Mathematical Physics as Topological Numbers, Types and Quanta by Lawrence B Crowell

Those limitations are types of obstructions that tell us something entirely new. It also means there is a massive reduction in the number of fundamental degrees of freedom in physics. That is the valuable lesson. For those who bemoan the loss of absolute objective knowledge about the world, such as was lost with quantum mechanics, I can only say that such people have sympathies.

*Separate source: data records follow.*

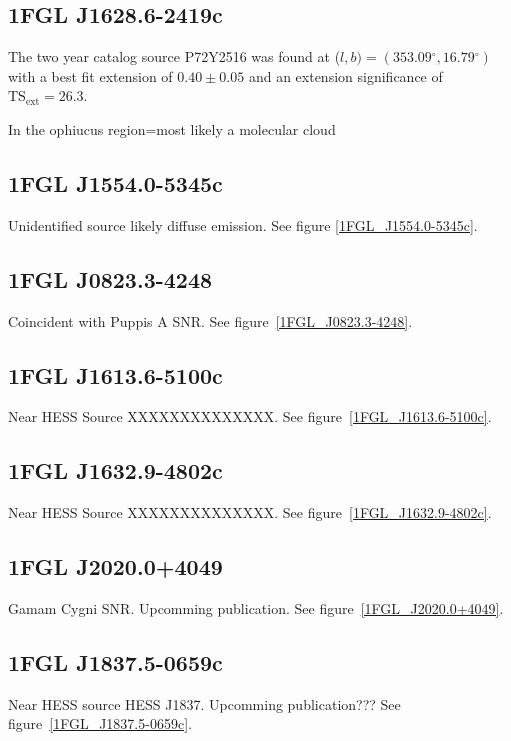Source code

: \documentclass[preprint]{aastex}
\newcommand{\tsext}{{\ensuremath{\text{TS}_\text{ext}}}\xspace}
\renewcommand{\deg}{\ensuremath{^\circ}\xspace}
\begin{document}
\subsection{1FGL J1628.6-2419c}

The two year catalog source P72Y2516 was found at ($l,b)=(353.09\deg, 16.79\deg)$
with a best fit extension of $0.40\pm0.05$ and an extension significance of
$\tsext=26.3$.

In the ophiucus region=most likely a molecular cloud

\subsection{1FGL J1554.0-5345c}
Unidentified source likely diffuse emission.
See figure \ref{1FGL_J1554.0-5345c}.

\subsection{1FGL J0823.3-4248}
Coincident with Puppis A SNR.
See figure~\ref{1FGL_J0823.3-4248}.

\subsection{1FGL J1613.6-5100c}
Near HESS Source XXXXXXXXXXXXXX.
See figure~\ref{1FGL_J1613.6-5100c}.

\subsection{1FGL J1632.9-4802c}
Near HESS Source XXXXXXXXXXXXXX.
See figure~\ref{1FGL_J1632.9-4802c}.


\subsection{1FGL J2020.0+4049}
Gamam Cygni SNR. Upcomming publication. 
See figure~\ref{1FGL_J2020.0+4049}.

\subsection{1FGL J1837.5-0659c}
Near HESS source HESS J1837. Upcomming publication???
See figure~\ref{1FGL_J1837.5-0659c}.
\end{document}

We are no longer in a situation where physics tells us in some intrinsic fashion what the exact nature of systems are. Physics tells us what is observable or measurable; physics does not give a complete "God's eye view" of what nature is. Certainly one problem is that we are in the universe, and we have to us the physical systems in the universe to measure physics. We are not able to make a pure observation that does not disturb a system.

LC

Complex numbers employed in physics have consequences. One is unitarity that is important in quantum physics, another is holomorphy that is important in gauge theory. Quaternions, which are hypercomplex numbers, can be used to derive Maxwell's equations. So these things are useful in making calculations.

LC

Garrison Keillor has his "Guy Noir," who "On the tenth floor of the Atlas building still seeks answers to life's persistent questions." If you have ever listened to his "Prairie Home Companion" you know this well. There are persistent questions, such as "Does God exist," that will probably never be conclusively answered.

The problem is that we transition from physics to metaphysics when we start pondering what the relationship is between mathematics and physics. Smolin has written an essay that I think rather favorably of, but his stance is naturalism, which is not something one can prove. Naturalism is a conjecture about things that is really metaphysics. Platonism, which in some ways is a bit too mystical for my tastes, is also a metaphysics.

What I outline is a mathematics that has what I tend to think of as meat or body. The pure mathematics taught and studied in mathematics departments often involves what might be called "soul." I am not out to disprove or even disavow this soul, but I do tend to think that it has a questionable applicability to modern physics. This is particularly the case with matters of infinity or the continuum. Mathematicians are mostly objectivists who consider their work to involve the discovery of "something," which is not physical. This is an appeal to the existence of this soul, or in its extreme form a Platonic reality. That is fine with me, and I may put on the cap of Platonism when it suits me, and take it off at other times. In my essay I tend to keep the cap off. My essay is largely concerned with what sort of practical aspects of mathematics are likely to impact physics in the next few decades.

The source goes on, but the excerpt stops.